A group of Dalits who had come to Una from Haryana were allegedly assaulted by at Samter village by men from the dominant Durbar caste, sources said.
The mother and brother of Rohith Vemula – a PhD scholar whose January suicide sparked nationwide protests – also narrowly escaped an assault on the Una-Somnath highway, 20 kilometres from the venue of the protest, Rohith’s brother Raja Vemula told HT.
They were surrounded by a mob at an eatery on the highway but managed to get into their car and speed off, he added.
“We are not able to go home. All our brothers and sisters who had come to support us are being attacked,” said Balubhai Sarvaiya, one of the victims of the July 8 thrashing who had come to Una for the meeting.
Similar reports of attacks were reported from other parts of the district.
Thousands of Dalits had poured in from all over India for a meeting to mark their protest against caste discrimination and the flogging of four men from the community by alleged cow-protection vigilantes on July 8. They were on their way back home after the meeting on Monday afternoon, when the assaults were reported.
Many people took shelter in the local police station and demanded protection from the forces to go back home. HT tried to enter the local police station to get a comment but was stopped at the entrance. Lawyer-turned-activist Jignesh Mewani and other organisers of the meeting confirmed at least two attacks and were negotiating with the police.
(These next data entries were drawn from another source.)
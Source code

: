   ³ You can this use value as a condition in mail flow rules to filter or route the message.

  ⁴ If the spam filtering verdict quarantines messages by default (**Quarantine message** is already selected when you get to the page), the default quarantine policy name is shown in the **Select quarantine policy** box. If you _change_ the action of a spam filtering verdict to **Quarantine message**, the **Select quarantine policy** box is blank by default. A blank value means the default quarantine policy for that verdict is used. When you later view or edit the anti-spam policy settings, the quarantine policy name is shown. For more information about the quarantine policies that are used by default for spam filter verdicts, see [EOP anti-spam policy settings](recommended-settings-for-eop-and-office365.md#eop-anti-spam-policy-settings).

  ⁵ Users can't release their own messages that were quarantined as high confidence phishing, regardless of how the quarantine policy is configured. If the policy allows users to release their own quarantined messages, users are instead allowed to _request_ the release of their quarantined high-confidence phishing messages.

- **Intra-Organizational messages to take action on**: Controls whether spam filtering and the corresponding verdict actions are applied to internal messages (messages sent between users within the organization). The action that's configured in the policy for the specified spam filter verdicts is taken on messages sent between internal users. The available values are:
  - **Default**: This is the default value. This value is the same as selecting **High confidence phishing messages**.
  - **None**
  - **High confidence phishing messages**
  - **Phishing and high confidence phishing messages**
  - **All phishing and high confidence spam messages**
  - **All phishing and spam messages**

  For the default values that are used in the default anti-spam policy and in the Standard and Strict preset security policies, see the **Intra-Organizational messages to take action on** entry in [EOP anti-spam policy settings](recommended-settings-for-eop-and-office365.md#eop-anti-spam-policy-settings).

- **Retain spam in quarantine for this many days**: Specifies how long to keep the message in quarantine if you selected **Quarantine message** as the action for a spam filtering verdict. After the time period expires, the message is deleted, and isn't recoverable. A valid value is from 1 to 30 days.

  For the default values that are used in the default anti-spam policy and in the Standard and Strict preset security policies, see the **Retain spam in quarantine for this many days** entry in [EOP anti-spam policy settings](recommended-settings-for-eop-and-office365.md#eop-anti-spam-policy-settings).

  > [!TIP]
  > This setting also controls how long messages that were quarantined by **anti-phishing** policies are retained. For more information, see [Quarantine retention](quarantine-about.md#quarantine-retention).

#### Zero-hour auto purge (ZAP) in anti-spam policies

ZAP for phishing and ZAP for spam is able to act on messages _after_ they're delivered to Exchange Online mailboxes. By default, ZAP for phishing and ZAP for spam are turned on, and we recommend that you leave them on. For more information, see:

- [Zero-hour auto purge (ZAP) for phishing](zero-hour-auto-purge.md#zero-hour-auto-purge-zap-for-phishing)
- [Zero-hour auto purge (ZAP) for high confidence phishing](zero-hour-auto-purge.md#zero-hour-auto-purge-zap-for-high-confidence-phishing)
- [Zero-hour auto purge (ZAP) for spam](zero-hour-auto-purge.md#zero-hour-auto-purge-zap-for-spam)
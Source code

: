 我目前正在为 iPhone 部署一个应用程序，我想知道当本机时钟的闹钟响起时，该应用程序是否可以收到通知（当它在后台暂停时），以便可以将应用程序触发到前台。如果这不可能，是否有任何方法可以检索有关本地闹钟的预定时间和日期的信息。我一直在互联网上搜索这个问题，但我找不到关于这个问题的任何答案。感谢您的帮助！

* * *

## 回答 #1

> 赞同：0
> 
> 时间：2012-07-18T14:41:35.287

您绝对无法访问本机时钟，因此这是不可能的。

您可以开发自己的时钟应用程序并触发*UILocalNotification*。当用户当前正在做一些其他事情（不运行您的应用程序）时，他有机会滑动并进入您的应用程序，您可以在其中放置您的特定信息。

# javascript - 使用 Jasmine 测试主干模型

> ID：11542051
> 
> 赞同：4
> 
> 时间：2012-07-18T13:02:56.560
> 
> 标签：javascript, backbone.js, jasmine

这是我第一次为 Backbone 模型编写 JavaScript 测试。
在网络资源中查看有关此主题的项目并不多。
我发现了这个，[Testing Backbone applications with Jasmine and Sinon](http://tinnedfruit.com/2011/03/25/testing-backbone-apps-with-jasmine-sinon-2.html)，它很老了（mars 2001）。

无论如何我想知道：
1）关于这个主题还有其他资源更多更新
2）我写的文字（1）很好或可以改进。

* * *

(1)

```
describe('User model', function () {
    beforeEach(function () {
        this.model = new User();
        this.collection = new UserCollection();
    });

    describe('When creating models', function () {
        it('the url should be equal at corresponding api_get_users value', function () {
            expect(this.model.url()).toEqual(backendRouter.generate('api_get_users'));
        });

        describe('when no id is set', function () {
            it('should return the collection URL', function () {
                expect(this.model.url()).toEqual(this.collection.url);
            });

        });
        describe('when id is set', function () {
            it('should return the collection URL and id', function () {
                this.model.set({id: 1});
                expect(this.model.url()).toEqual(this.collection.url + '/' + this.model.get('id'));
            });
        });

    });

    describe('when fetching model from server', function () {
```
The meeting at Una was the culmination of a 10-day, 350-kilometre march that has galvanized the Dalit community in the state. The thrashing of July 8 was recorded on video, which went viral and sparked widespread protests across Gujarat.
Many Dalits demanded their rights and swore off occupations such as skinning of cows that they’re forced to do. They have also demanded five acres of land for every member of the community. Experts say these demands and the political assertion have angered the dominant-castes, who feel short-changed.